Burada dikkat edilmesi gereken nokta, gecelerin sayısı, sözü edilen gün sayısından gerçekte bir eksik olsa da, gece sayısının daima gün sayısına eşit bir biçimde kullanıldığıdır. Günümüzde bu şekilde bir konuşma biçimi kullanılmadığından anlamlarını çarçabuk yargılayamayız kendi yakıştırmalarımız olan ve doğal olduğunu sandığımız yorumları da onlara mal edemeyiz.

Bunun inandırıcı delili, İsa Yahudilere üç gün ve üç gece toprağın içinde kalacağını söylediğinde, onların bu önceden bildirmenin sadece iki gece sonra gerçekleşmesini bekleyebilecekleri olarak algıladıklarında görülüyor. İsa’nın çarmıha gerildiğinin ertesi günü, sadece bir gece sonra Pilatus’a gidip:

“Efendimiz” dediler, “kendisi daha yaşarken o aldatıcının, ‘Ben öldükten üç gün sonra dirileceğim’ dediğini hatırlıyoruz. Bunun için buyruk ver de üçüncü güne dek mezarı güvenlik altına alsınlar.” (Matta 27:63-64)

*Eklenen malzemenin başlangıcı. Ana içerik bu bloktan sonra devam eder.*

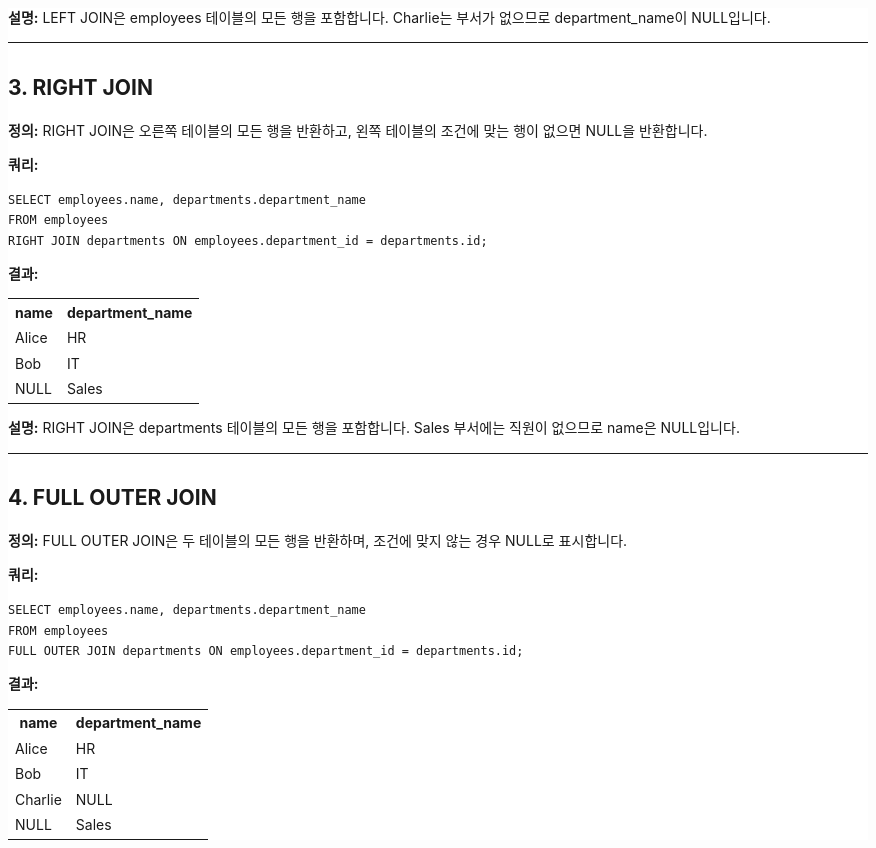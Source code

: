 <strong>설명:</strong> LEFT JOIN은 employees 테이블의 모든 행을 포함합니다. Charlie는 부서가 없으므로 department_name이 NULL입니다.

<hr />

<h2>3. RIGHT JOIN</h2>
<strong>정의:</strong> RIGHT JOIN은 오른쪽 테이블의 모든 행을 반환하고, 왼쪽 테이블의 조건에 맞는 행이 없으면 NULL을 반환합니다.

<strong>쿼리:</strong>
<pre><code>SELECT employees.name, departments.department_name
FROM employees
RIGHT JOIN departments ON employees.department_id = departments.id;</code></pre>

<strong>결과:</strong>
<table>
    <tr>
        <th>name</th>
        <th>department_name</th>
    </tr>
    <tr>
        <td>Alice</td>
        <td>HR</td>
    </tr>
    <tr>
        <td>Bob</td>
        <td>IT</td>
    </tr>
    <tr>
        <td>NULL</td>
        <td>Sales</td>
    </tr>
</table>

<strong>설명:</strong> RIGHT JOIN은 departments 테이블의 모든 행을 포함합니다. Sales 부서에는 직원이 없으므로 name은 NULL입니다.

<hr />

<h2>4. FULL OUTER JOIN</h2>
<strong>정의:</strong> FULL OUTER JOIN은 두 테이블의 모든 행을 반환하며, 조건에 맞지 않는 경우 NULL로 표시합니다.

<strong>쿼리:</strong>
<pre><code>SELECT employees.name, departments.department_name
FROM employees
FULL OUTER JOIN departments ON employees.department_id = departments.id;</code></pre>

<strong>결과:</strong>
<table>
    <tr>
        <th>name</th>
        <th>department_name</th>
    </tr>
    <tr>
        <td>Alice</td>
        <td>HR</td>
    </tr>
    <tr>
        <td>Bob</td>
        <td>IT</td>
    </tr>
    <tr>
        <td>Charlie</td>
        <td>NULL</td>
    </tr>
    <tr>
        <td>NULL</td>
        <td>Sales</td>
    </tr>
</table>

Biz olsak bu “üç gün sonra” deyişini dördüncü günde bir zaman olarak algılarız, ama o zamanın konuşma diline göre, Yahudiler bu anlatımın üçüncü günden söz ettiğini biliyorlardı ve mezarı üç tam gece boyunca güvenlik altına değil, üçüncü güne kadar, yani sadece ikinci gecenin sonuna dek güvenlik altına almakla ilgileniyorlardı. Öyleyse “üç gün, üç gece” ve “üç gün sonra” deyimlerinin bizim anladığımız gibi yetmiş iki saatlik bir zaman dilimi değil, üç günün kapsadığı herhangi bir zaman dilimi anlamına geldiği açıktır.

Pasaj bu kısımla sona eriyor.